▶ [Exercise directions]:
Write out the following listing's lines from the one with "gobigger.level_1.submission_level_1_32 | 1004.0434448484082" to the one with "gobigger.level_1.submission_level_1_10 | 1003.7826837097191", exactly, with both included and no others.
-=-=-=-=-
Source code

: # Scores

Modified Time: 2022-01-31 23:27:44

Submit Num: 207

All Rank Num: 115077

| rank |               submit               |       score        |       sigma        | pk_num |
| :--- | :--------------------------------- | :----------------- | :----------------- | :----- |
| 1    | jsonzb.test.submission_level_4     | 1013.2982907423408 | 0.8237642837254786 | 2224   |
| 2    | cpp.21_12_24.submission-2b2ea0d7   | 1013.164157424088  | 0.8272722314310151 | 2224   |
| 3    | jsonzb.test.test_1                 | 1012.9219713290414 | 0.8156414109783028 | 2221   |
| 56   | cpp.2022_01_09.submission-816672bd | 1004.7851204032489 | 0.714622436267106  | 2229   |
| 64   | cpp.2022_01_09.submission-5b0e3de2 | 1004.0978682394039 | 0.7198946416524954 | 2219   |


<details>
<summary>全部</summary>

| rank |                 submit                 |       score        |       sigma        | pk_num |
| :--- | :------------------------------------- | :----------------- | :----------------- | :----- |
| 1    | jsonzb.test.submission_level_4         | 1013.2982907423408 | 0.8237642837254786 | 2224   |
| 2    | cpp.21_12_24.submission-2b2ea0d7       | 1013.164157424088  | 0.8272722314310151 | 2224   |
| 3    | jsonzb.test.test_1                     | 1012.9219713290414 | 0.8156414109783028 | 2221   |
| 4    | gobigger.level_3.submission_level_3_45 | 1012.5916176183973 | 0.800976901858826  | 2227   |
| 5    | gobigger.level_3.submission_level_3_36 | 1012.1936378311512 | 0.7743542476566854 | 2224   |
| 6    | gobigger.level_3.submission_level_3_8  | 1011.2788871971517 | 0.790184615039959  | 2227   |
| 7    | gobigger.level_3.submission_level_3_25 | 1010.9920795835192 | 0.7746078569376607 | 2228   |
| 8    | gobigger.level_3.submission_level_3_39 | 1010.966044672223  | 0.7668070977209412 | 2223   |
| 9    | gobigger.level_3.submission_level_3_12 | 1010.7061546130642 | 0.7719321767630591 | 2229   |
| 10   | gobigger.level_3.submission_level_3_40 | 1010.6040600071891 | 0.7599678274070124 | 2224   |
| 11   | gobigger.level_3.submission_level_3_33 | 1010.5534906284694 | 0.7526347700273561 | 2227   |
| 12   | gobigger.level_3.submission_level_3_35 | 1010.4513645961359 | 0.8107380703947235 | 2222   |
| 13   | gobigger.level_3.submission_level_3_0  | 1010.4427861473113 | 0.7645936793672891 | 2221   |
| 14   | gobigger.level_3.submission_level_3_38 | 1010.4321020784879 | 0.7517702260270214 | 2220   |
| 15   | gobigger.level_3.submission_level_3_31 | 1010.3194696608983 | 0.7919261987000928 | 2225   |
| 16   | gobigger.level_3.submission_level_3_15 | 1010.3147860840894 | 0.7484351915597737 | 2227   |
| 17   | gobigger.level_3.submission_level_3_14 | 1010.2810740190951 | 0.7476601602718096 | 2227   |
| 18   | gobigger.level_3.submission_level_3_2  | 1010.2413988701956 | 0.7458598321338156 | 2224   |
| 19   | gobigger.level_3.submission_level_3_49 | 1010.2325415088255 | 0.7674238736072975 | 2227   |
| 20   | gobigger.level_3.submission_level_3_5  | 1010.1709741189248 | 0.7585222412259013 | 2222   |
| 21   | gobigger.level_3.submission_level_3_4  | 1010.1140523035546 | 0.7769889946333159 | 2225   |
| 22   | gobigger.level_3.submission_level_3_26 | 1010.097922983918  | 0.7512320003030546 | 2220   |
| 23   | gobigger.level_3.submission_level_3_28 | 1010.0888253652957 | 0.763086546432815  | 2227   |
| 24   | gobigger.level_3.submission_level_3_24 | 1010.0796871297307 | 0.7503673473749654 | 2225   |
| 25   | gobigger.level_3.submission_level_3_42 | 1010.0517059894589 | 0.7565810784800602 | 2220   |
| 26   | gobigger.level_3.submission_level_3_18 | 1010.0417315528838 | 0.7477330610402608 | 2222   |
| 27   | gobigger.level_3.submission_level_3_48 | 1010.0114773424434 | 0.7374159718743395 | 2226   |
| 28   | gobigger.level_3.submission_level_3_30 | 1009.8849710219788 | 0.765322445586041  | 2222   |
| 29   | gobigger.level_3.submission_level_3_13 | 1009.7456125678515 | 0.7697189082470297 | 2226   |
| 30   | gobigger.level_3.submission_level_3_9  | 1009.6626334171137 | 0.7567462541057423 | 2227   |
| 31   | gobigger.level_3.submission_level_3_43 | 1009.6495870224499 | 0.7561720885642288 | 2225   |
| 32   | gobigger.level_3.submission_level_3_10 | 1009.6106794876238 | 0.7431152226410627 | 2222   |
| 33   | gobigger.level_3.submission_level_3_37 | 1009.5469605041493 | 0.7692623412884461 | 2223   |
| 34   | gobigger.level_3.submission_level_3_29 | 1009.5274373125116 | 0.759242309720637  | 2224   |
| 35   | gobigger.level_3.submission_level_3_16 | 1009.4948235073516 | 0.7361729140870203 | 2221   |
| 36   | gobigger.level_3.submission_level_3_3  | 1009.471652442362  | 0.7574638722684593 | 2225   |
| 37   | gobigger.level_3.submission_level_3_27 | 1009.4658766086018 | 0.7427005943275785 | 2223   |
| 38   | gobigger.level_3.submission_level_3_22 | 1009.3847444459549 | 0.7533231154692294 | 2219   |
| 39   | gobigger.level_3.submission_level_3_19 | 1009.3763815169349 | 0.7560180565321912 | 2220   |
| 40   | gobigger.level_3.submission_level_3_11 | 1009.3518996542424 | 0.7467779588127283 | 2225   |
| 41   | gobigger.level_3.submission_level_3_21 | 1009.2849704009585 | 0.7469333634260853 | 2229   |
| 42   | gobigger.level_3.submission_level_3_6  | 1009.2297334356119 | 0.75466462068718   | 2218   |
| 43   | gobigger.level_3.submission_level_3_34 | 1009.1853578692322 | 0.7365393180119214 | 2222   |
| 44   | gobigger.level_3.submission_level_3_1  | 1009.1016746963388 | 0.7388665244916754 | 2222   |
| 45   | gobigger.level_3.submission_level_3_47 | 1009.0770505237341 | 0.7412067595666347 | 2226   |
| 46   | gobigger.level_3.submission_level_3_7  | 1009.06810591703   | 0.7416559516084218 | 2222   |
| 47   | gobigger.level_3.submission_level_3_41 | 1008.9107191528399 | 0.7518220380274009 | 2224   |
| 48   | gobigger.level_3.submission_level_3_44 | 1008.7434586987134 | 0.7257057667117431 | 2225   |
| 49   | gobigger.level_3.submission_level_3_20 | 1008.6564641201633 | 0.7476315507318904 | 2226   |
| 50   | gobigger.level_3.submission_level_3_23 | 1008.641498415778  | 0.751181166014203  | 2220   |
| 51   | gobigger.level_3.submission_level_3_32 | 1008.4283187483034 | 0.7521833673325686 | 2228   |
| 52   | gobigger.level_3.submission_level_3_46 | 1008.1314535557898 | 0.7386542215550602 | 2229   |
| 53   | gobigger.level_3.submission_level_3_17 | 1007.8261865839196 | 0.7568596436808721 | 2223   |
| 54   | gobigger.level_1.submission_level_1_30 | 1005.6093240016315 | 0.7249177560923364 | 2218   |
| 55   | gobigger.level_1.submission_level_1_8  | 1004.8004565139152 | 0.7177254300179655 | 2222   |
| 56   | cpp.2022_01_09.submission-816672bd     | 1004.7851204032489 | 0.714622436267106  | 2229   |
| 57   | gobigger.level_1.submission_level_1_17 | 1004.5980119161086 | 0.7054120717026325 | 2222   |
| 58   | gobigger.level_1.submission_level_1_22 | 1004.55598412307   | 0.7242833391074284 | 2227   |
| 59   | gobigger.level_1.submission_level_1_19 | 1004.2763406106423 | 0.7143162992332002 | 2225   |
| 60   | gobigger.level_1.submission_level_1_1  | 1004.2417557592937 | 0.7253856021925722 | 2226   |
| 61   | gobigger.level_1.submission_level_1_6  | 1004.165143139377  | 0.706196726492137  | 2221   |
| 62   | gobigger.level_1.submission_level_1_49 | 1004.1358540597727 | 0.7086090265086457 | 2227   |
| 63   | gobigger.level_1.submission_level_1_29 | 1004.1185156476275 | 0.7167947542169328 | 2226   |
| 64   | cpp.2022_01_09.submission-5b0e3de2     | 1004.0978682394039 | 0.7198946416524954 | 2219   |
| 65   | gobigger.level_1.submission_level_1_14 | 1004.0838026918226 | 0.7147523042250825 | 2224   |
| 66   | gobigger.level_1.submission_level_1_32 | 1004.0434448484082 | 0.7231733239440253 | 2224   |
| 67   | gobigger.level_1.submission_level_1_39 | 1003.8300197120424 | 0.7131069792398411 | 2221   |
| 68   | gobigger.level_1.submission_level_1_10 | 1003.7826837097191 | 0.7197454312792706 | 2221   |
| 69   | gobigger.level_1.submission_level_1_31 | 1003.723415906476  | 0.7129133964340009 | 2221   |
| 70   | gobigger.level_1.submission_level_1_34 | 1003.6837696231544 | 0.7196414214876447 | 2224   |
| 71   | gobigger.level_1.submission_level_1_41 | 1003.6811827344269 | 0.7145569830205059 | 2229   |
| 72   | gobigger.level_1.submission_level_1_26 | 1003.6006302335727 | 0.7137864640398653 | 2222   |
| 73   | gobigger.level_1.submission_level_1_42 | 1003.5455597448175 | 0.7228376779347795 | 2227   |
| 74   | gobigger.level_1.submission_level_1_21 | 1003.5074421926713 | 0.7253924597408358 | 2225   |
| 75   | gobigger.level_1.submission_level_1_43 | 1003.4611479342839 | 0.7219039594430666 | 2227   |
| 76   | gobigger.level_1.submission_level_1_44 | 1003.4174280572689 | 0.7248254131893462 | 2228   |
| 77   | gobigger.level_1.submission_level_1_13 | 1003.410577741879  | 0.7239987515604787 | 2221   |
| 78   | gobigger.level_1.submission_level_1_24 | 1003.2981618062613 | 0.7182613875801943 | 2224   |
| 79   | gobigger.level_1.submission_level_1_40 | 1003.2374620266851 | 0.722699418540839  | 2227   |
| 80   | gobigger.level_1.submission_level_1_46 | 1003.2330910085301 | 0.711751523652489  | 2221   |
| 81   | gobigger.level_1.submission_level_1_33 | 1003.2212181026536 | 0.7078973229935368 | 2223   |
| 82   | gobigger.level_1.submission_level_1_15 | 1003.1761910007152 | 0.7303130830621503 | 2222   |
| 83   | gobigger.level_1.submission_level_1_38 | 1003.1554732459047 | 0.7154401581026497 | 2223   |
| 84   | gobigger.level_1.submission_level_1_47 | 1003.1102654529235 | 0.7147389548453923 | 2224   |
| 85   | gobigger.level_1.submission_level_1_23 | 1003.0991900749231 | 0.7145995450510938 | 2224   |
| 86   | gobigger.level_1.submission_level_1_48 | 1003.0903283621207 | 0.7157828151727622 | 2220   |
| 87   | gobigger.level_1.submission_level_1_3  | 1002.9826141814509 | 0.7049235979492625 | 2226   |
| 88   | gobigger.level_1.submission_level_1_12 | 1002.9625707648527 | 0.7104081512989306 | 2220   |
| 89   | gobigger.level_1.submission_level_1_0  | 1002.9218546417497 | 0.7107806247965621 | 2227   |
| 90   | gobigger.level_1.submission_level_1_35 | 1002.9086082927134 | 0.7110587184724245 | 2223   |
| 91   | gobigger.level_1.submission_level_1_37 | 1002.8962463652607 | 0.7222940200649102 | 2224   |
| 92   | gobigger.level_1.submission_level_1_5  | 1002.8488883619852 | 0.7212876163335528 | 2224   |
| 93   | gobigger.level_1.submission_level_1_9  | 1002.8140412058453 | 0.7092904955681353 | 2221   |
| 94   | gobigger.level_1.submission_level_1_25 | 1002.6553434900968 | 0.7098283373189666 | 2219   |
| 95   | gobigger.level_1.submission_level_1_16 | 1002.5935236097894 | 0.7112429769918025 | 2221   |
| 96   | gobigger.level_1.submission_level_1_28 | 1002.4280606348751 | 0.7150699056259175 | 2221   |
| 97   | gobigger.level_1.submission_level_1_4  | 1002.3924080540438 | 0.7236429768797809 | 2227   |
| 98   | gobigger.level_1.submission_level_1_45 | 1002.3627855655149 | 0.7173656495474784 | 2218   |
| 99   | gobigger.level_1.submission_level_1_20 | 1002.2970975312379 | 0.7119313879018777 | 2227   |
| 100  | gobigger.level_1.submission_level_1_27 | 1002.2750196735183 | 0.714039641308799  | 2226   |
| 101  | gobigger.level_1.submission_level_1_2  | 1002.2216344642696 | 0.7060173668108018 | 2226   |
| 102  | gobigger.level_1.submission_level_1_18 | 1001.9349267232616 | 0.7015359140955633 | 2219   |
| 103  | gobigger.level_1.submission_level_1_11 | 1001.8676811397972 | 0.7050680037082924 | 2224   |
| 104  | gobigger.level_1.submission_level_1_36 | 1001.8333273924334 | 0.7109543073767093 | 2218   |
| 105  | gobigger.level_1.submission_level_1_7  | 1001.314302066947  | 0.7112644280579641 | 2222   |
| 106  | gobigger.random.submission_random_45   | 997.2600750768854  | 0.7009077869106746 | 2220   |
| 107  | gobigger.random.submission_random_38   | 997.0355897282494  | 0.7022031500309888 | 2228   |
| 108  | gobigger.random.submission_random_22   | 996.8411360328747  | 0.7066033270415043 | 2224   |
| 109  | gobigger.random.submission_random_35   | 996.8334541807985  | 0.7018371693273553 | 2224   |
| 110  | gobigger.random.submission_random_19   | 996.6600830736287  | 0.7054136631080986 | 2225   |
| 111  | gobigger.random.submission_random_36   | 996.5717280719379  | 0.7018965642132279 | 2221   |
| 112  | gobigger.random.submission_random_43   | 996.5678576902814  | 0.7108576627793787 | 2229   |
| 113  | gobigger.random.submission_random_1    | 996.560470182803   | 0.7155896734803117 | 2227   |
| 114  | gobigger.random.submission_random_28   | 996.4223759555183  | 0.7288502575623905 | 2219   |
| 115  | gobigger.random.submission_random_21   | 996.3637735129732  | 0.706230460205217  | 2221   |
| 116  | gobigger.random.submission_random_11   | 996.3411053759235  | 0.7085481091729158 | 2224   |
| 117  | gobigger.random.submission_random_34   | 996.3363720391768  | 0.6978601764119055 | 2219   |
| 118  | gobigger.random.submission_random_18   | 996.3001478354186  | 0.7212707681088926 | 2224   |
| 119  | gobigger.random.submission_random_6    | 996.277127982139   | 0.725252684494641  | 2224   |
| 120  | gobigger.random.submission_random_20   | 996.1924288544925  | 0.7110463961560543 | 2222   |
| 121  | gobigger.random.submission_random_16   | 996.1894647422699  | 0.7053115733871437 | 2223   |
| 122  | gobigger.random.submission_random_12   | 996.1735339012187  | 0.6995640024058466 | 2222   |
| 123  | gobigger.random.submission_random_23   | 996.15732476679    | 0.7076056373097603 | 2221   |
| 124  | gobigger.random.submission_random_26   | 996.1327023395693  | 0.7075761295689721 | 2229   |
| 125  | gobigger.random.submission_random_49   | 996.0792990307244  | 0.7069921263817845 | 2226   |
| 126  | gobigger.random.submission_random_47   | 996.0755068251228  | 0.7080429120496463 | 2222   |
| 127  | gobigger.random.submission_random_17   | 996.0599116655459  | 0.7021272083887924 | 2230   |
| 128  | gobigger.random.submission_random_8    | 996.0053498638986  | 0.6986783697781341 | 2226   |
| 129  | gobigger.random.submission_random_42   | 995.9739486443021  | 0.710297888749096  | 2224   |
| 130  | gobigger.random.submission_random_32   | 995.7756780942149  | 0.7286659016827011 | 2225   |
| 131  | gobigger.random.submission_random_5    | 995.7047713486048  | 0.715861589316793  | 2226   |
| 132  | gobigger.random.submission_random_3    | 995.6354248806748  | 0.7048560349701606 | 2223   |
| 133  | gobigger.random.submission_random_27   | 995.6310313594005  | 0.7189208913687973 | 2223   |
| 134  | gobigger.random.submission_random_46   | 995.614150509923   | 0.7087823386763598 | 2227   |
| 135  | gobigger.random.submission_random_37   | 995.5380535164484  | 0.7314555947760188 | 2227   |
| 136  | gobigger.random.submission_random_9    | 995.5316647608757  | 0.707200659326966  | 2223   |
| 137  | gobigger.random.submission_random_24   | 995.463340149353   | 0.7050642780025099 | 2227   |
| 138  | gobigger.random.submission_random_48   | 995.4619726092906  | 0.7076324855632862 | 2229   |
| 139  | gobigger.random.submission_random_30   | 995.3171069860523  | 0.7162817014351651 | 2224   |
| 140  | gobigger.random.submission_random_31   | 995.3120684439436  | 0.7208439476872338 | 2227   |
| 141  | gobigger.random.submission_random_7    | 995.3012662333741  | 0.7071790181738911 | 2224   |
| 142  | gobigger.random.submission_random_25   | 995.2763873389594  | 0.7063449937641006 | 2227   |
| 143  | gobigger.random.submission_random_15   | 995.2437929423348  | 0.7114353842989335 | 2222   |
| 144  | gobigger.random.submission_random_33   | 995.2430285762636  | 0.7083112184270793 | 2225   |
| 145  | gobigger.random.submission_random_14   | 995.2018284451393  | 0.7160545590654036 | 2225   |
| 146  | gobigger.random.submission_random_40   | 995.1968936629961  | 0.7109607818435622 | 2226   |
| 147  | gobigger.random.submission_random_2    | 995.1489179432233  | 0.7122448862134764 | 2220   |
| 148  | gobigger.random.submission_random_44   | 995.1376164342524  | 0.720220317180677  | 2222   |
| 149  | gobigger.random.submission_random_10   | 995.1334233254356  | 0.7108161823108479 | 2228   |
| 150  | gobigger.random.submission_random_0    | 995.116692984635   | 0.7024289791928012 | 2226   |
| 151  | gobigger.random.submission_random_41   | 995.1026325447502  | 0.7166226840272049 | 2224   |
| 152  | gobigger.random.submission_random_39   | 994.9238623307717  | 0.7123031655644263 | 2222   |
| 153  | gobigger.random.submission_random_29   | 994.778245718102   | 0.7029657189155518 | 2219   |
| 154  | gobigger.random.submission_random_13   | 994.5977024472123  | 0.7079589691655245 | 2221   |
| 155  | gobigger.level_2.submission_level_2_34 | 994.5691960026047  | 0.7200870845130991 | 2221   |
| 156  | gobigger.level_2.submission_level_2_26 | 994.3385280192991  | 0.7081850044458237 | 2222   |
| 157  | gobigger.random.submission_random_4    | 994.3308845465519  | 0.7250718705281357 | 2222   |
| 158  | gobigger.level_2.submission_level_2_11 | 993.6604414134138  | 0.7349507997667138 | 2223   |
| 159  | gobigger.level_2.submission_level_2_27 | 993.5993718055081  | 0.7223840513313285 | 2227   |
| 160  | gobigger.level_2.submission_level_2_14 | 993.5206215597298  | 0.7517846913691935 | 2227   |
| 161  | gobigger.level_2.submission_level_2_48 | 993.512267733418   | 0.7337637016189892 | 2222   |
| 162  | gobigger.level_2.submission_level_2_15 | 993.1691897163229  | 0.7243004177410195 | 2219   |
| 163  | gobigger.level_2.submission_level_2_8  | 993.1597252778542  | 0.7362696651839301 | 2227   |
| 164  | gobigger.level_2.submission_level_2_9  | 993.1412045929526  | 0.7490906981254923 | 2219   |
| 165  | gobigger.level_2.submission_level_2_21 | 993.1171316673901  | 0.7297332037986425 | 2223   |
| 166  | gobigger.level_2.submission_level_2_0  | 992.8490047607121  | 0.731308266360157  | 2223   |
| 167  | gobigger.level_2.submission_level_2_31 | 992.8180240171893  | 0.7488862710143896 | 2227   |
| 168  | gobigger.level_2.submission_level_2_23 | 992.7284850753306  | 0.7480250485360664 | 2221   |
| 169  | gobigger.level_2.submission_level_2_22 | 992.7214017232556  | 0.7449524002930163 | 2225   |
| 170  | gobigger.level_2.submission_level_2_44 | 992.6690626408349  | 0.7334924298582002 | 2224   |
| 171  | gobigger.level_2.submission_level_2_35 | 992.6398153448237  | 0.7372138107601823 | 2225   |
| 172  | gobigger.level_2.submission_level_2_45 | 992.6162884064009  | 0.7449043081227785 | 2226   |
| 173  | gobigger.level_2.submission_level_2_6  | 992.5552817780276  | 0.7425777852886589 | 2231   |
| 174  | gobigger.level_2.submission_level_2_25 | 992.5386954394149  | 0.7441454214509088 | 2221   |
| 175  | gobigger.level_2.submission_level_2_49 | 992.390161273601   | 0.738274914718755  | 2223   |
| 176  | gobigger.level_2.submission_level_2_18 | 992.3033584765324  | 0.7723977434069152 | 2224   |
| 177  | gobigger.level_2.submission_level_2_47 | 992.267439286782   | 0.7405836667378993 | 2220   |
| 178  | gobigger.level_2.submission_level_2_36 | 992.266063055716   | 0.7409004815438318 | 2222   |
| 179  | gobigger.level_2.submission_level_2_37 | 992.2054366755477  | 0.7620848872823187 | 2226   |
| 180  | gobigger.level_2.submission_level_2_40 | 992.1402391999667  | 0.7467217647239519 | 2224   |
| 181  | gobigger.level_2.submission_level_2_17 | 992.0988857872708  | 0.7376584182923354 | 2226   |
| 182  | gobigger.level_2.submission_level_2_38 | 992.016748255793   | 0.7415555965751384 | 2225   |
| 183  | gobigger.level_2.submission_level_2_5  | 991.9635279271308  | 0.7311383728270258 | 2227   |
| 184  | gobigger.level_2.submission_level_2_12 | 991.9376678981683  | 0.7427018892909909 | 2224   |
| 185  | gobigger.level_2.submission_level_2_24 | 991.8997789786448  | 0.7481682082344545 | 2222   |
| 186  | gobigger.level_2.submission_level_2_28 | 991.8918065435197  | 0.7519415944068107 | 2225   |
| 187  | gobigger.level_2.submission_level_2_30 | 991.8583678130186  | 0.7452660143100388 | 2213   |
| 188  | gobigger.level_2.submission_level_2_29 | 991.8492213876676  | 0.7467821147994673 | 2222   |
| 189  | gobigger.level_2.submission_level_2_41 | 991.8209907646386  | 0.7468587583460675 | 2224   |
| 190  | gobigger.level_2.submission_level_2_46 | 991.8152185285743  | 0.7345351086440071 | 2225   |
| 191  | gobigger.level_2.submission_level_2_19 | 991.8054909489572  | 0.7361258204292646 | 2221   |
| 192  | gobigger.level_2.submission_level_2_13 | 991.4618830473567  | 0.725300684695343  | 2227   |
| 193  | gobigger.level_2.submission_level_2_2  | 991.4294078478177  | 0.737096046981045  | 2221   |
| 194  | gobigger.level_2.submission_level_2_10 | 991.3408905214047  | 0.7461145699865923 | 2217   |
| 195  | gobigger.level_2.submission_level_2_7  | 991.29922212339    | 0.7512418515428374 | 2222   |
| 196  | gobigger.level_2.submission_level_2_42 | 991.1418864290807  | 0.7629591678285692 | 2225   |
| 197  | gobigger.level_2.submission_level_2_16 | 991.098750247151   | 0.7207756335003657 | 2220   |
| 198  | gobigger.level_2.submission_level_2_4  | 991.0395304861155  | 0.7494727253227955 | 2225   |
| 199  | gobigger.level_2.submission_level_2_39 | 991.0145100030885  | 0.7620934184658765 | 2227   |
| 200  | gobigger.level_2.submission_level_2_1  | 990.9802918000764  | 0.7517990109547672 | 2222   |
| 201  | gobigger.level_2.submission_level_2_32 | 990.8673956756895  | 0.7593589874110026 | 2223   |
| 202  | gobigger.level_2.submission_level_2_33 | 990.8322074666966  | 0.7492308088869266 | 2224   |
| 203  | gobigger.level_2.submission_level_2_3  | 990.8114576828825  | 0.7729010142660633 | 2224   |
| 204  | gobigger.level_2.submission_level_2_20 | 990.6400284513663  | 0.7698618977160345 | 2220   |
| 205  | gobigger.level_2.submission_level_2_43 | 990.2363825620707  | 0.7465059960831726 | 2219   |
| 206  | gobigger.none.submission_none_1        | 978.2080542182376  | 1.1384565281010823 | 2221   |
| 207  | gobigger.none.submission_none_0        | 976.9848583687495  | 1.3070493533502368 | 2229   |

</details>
-=-=-=-=-
▶ [Final answer]:
| 66   | gobigger.level_1.submission_level_1_32 | 1004.0434448484082 | 0.7231733239440253 | 2224   |
| 67   | gobigger.level_1.submission_level_1_39 | 1003.8300197120424 | 0.7131069792398411 | 2221   |
| 68   | gobigger.level_1.submission_level_1_10 | 1003.7826837097191 | 0.7197454312792706 | 2221   |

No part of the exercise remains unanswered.